→ Task brief: Your task is to copy each line in the listing that includes the word "collaborate".

→ Records for this exercise:

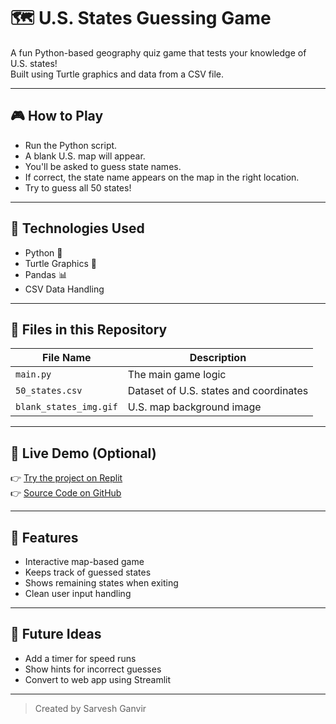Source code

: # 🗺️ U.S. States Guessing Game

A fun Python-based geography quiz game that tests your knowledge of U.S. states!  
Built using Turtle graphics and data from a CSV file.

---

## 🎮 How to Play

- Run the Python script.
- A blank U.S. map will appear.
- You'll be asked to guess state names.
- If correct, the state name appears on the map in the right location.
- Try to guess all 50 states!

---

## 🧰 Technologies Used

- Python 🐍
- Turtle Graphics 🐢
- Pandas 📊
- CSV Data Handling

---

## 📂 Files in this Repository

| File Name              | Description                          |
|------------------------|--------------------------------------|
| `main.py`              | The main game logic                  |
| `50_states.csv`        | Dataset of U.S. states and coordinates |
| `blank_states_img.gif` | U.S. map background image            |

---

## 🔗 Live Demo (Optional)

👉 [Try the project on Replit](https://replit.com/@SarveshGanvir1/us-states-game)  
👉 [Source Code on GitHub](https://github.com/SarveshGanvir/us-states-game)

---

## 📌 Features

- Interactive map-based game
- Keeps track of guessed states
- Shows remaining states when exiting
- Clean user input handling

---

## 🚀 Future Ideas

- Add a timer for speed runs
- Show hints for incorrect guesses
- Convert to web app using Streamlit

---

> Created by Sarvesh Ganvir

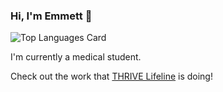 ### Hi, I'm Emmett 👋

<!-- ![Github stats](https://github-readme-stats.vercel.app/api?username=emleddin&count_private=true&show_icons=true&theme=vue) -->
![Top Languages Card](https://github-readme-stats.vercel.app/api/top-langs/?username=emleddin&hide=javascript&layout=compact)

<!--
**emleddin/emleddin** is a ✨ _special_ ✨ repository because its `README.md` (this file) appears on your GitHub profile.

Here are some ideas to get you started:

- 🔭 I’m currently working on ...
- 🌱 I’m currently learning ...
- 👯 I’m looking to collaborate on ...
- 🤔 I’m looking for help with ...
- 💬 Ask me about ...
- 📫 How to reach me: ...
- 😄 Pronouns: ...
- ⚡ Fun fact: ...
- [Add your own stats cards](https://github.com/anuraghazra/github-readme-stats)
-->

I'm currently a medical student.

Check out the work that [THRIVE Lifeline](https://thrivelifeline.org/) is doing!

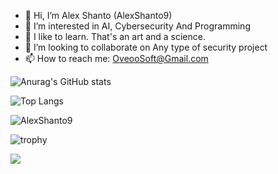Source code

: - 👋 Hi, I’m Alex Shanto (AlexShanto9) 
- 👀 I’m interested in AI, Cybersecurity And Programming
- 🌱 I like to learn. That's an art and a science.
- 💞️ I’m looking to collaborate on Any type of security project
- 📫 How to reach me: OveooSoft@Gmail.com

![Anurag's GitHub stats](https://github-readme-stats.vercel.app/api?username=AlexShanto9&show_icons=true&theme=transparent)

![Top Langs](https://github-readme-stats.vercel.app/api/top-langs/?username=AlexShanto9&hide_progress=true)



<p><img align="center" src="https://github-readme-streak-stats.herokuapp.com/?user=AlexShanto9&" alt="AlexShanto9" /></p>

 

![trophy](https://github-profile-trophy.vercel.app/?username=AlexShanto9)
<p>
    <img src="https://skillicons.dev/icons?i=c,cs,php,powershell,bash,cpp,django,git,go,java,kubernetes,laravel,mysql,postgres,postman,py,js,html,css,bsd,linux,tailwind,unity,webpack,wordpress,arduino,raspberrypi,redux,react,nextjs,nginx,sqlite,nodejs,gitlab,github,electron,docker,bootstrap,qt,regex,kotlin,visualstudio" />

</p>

--

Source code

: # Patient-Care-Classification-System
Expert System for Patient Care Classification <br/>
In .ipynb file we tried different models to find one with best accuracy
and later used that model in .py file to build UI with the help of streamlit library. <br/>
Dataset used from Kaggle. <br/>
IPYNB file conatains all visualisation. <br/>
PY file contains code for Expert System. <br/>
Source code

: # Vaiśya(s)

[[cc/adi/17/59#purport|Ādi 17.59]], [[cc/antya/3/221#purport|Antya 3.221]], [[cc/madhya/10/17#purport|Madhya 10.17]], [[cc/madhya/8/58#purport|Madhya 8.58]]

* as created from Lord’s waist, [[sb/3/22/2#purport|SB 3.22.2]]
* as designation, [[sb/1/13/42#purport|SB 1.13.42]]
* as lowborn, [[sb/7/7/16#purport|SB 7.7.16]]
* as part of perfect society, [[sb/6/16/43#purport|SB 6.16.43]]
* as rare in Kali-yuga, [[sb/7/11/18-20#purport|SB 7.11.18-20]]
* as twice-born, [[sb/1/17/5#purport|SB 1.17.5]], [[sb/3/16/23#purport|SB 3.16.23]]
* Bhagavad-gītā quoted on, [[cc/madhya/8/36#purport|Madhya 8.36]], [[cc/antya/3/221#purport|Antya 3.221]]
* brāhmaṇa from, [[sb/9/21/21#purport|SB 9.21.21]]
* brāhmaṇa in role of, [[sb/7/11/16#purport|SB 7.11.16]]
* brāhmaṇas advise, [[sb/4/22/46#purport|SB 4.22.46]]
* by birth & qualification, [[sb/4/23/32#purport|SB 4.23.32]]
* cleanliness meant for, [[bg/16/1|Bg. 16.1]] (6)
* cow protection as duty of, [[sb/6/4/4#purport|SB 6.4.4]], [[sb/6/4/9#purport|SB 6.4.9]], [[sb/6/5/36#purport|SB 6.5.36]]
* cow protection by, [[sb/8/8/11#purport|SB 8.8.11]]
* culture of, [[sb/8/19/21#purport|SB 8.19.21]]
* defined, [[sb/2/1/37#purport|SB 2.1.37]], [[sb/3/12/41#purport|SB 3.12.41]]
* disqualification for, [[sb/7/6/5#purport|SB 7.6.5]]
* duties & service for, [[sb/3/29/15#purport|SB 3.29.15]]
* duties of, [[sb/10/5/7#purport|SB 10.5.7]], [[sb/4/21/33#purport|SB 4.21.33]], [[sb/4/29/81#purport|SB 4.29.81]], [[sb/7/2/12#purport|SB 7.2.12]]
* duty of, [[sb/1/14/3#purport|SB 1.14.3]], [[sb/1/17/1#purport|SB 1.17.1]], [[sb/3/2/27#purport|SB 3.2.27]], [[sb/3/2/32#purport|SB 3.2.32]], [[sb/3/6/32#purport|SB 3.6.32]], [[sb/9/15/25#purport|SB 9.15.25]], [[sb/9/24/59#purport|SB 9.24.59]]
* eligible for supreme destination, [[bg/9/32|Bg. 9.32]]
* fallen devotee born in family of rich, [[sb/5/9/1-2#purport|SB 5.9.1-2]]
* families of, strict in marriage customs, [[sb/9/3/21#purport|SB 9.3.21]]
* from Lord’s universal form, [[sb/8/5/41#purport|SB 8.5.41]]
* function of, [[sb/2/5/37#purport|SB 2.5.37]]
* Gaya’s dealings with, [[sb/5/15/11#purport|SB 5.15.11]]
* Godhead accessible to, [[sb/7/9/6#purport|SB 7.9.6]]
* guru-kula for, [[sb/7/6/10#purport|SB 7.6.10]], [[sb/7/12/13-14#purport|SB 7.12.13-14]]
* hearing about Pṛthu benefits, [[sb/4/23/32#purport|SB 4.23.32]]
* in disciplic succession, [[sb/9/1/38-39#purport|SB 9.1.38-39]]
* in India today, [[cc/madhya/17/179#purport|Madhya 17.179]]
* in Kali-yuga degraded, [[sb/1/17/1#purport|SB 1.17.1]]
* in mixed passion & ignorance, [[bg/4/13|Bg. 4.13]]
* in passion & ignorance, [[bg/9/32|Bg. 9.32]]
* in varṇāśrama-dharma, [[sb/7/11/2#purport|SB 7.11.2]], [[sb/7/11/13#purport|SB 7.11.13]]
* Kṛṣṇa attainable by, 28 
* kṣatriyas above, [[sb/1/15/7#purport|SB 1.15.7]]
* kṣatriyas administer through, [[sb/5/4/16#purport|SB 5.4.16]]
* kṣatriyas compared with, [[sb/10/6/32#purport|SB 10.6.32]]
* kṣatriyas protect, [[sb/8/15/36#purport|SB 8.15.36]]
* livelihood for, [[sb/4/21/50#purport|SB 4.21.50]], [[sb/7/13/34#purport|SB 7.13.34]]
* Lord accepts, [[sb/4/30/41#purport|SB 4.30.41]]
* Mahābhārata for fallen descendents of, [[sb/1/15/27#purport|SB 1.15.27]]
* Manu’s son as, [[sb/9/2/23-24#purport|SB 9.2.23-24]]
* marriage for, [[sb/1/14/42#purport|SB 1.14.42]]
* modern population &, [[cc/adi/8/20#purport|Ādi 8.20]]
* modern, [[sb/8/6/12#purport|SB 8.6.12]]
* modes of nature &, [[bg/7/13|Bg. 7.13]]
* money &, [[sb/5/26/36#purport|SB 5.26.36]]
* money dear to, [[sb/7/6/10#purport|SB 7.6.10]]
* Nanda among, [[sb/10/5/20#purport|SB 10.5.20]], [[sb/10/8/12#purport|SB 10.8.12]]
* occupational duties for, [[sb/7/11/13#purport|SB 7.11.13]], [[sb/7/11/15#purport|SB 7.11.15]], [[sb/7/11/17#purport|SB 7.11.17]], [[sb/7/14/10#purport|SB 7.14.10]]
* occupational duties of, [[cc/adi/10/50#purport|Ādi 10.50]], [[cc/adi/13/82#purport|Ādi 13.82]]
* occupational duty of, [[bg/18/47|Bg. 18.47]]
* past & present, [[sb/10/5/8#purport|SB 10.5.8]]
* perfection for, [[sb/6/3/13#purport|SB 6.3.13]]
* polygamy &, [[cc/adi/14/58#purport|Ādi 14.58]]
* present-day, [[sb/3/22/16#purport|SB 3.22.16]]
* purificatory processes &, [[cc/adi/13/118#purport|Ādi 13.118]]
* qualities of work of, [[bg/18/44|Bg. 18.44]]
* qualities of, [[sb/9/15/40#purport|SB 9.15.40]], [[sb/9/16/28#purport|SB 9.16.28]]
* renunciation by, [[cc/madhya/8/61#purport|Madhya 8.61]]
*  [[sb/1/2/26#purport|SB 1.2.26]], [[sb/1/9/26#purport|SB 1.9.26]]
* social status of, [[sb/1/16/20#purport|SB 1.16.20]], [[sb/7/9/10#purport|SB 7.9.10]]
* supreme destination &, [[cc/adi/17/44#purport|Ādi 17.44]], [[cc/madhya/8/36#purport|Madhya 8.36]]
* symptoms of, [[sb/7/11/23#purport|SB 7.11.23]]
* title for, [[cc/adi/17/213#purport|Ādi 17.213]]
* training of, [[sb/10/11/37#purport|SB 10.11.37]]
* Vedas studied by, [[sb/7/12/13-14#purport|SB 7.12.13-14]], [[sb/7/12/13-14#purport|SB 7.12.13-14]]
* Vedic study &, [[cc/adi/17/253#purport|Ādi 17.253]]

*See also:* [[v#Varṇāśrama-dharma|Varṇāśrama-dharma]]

* * *

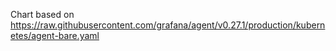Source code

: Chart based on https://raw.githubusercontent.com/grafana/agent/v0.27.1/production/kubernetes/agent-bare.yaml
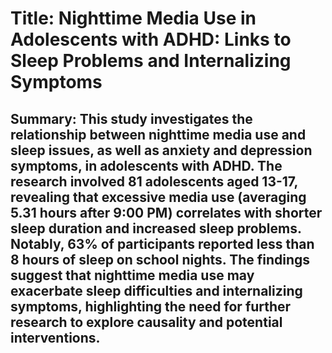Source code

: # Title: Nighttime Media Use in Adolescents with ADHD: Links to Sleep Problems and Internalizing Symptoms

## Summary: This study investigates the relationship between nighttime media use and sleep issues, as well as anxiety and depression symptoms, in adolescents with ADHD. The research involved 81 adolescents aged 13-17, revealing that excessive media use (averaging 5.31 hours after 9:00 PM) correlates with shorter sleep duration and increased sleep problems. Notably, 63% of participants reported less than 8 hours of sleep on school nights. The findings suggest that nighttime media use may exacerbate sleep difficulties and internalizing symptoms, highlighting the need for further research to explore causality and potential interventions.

→ Result:
- 👯 I’m looking to collaborate on ...
- 💞️ I’m looking to collaborate on Any type of security project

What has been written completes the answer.